* Requirement *
Search the entries for the word "rake" and pull out each line that has it.

* Dataset extract *

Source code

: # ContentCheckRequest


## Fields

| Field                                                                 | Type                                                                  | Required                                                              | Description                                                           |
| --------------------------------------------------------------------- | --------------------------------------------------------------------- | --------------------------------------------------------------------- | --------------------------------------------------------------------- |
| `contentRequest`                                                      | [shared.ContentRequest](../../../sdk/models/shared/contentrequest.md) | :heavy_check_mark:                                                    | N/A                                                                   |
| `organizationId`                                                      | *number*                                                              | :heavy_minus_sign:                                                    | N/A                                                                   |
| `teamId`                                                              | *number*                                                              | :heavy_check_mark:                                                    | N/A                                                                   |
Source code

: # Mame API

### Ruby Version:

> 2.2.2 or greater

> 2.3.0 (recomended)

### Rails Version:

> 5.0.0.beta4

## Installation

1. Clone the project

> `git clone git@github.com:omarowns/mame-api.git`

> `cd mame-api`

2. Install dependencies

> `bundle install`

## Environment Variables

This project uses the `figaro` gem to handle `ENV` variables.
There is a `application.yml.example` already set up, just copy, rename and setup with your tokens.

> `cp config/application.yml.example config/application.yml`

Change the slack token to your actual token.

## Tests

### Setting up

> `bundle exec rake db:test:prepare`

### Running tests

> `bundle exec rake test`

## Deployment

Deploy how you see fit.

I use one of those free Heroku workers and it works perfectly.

* Result of this exercise *
> `bundle exec rake db:test:prepare`
> `bundle exec rake test`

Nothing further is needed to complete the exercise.